While some people write in journals to keep track of their days and to help them preserve memories, Emi Lenox draws. Based out of Portland, Oregon, and known for her autobiographical comic EmiTown, Emi Lenox is a comic creator and freelance cartoonist. Emi’s love for comics began at an early age and only intensified over the years. Her career began with internships at TopShelf and Periscope Studio, where her mentors encouraged her to transform her sketch diary into a webcomic. After meeting Eric Stephenson, publisher at Image Comics, at Emerald City in 2010 and giving him mini comics, Emi was given the opportunity to transform her webcomic into a book. Released in 2011, EmiTown is a collection of comics that detail Emi Lenox’s everyday life. Sometimes told through metaphors, superheroes, and the Army Cats, EmiTown depicts the everyday successes and failures of a woman in her 20’s. In 2012, EmiTown Vol. 2 was released, this time covering a two-year time span involving heartbreak, the loss of a job, and the excitement of her rising career. Emi Lenox’s work has been featured in Madman by Mike Allred and Sweet Tooth by Jeff Lemire.
Becky Hawkins has an angel on her shoulder–well, sometimes.The Portland writer’s webcomic features postcards of her daily (mis)adventures in life, many times depicting her trusty sidekick, Shoulder Angel. Often featured in issues of Strumpet, Becky’s comics are also available on her comic journal, French Toast Comix. Becky’s first mini comic, “Taking License,” as well as “Same Ship, Different Day,” can be viewed on her website, beckyhawkins.com. In addition to comics, Becky works at the Northwest Children’s Theater and School, and is available for hire for special announcements and caricatures.
Jessica Glenn started MindBuck Media in January of 2005 and has established relationships with a wide range of media sources including radio, television, print media, publishing houses, editors, authors and more.
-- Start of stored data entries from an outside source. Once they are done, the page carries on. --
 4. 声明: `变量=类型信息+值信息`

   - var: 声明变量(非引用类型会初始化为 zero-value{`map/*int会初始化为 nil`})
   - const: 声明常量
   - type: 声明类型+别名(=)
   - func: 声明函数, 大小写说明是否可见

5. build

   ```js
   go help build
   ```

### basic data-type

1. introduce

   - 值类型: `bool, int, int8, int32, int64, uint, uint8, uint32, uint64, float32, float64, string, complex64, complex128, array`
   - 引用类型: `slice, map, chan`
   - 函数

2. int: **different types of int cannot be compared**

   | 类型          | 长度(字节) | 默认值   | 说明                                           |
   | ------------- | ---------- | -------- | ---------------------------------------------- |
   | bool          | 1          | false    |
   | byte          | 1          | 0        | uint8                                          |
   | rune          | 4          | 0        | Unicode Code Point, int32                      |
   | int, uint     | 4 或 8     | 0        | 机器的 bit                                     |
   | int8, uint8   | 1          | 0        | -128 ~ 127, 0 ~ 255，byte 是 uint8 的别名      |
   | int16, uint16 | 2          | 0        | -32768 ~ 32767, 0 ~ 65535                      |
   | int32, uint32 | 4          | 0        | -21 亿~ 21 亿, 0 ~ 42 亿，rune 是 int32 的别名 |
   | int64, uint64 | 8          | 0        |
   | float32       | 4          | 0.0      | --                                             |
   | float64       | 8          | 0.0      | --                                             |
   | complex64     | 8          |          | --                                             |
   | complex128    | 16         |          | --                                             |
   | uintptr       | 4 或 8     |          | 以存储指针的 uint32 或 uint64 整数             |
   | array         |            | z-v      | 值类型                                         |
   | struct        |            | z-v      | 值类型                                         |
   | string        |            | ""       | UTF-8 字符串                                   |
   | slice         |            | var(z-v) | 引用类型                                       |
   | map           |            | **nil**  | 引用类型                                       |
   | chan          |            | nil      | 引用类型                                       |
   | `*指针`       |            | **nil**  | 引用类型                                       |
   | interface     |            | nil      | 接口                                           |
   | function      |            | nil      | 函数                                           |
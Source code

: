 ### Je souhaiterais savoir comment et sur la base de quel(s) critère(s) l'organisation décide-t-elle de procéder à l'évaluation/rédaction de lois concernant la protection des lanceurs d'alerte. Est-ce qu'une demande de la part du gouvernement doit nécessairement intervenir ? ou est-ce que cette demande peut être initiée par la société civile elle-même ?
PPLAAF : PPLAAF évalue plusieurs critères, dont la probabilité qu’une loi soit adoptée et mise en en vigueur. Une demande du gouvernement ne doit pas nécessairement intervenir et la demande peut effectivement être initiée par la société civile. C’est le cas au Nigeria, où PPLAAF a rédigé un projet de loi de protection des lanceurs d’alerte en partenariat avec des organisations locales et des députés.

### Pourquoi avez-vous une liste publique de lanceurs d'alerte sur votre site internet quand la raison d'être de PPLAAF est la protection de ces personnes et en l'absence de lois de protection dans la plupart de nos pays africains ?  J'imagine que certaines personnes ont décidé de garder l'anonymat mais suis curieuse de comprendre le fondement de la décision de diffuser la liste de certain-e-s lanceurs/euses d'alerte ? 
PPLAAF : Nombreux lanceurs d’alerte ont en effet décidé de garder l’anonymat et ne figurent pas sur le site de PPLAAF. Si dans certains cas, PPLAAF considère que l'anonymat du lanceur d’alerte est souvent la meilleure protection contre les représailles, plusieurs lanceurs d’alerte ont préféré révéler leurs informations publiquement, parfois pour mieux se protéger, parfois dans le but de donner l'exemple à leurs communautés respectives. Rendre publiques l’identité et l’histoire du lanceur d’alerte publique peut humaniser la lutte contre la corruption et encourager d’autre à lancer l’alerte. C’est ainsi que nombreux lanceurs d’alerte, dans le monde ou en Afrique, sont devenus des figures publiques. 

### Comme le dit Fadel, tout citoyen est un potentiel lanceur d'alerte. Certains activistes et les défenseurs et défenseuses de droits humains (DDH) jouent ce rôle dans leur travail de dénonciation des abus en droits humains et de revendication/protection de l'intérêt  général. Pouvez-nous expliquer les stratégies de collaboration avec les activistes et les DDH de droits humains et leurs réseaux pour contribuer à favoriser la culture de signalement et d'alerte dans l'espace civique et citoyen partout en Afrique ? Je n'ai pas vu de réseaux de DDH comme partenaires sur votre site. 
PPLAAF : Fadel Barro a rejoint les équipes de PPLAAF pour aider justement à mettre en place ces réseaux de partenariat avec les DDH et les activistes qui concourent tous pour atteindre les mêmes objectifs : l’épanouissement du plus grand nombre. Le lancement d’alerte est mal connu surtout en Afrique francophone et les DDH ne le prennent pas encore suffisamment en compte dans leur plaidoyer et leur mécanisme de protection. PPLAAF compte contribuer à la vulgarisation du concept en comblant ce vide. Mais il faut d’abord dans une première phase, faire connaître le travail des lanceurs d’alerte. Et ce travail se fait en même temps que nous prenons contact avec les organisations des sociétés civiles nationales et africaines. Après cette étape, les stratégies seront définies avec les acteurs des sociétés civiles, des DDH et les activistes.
A squirrel whisperer, mother of three teens, musician, inventor, and writer, Jessica is also an obsessive researcher and mischievous at times, too. She is happy to speak to authors about the publicity process and strongly feels that there must be a natural fit between author and publicity team.
Prior to agenting, Sandra served six years in the US Marine Corps, worked in the marketing department of a publishing company, and made a living as a freelance writer for nearly a decade. Sandra represents a strong list of award-winning novelists, highly regarded memoirists, and high profile non-fiction authors. She is a member of the Association of Authors’ Representatives (AAR), and is currently only open to new clients by referral, or via personal meeting at conferences or industry events.
Holly Lorincz met Chip MacGregor when he became the agent for her first novel. Now she works for MacGregor Literary as an editing and publishing consultant and Chip’s assistant. Holly has a degree in journalism and a Masters of Arts with a focus in literature, writing and communications. She has served as the editor of a literary magazine and then a nationally recognized instructor, teaching literature, journalism, speech and writing at the high school and college level.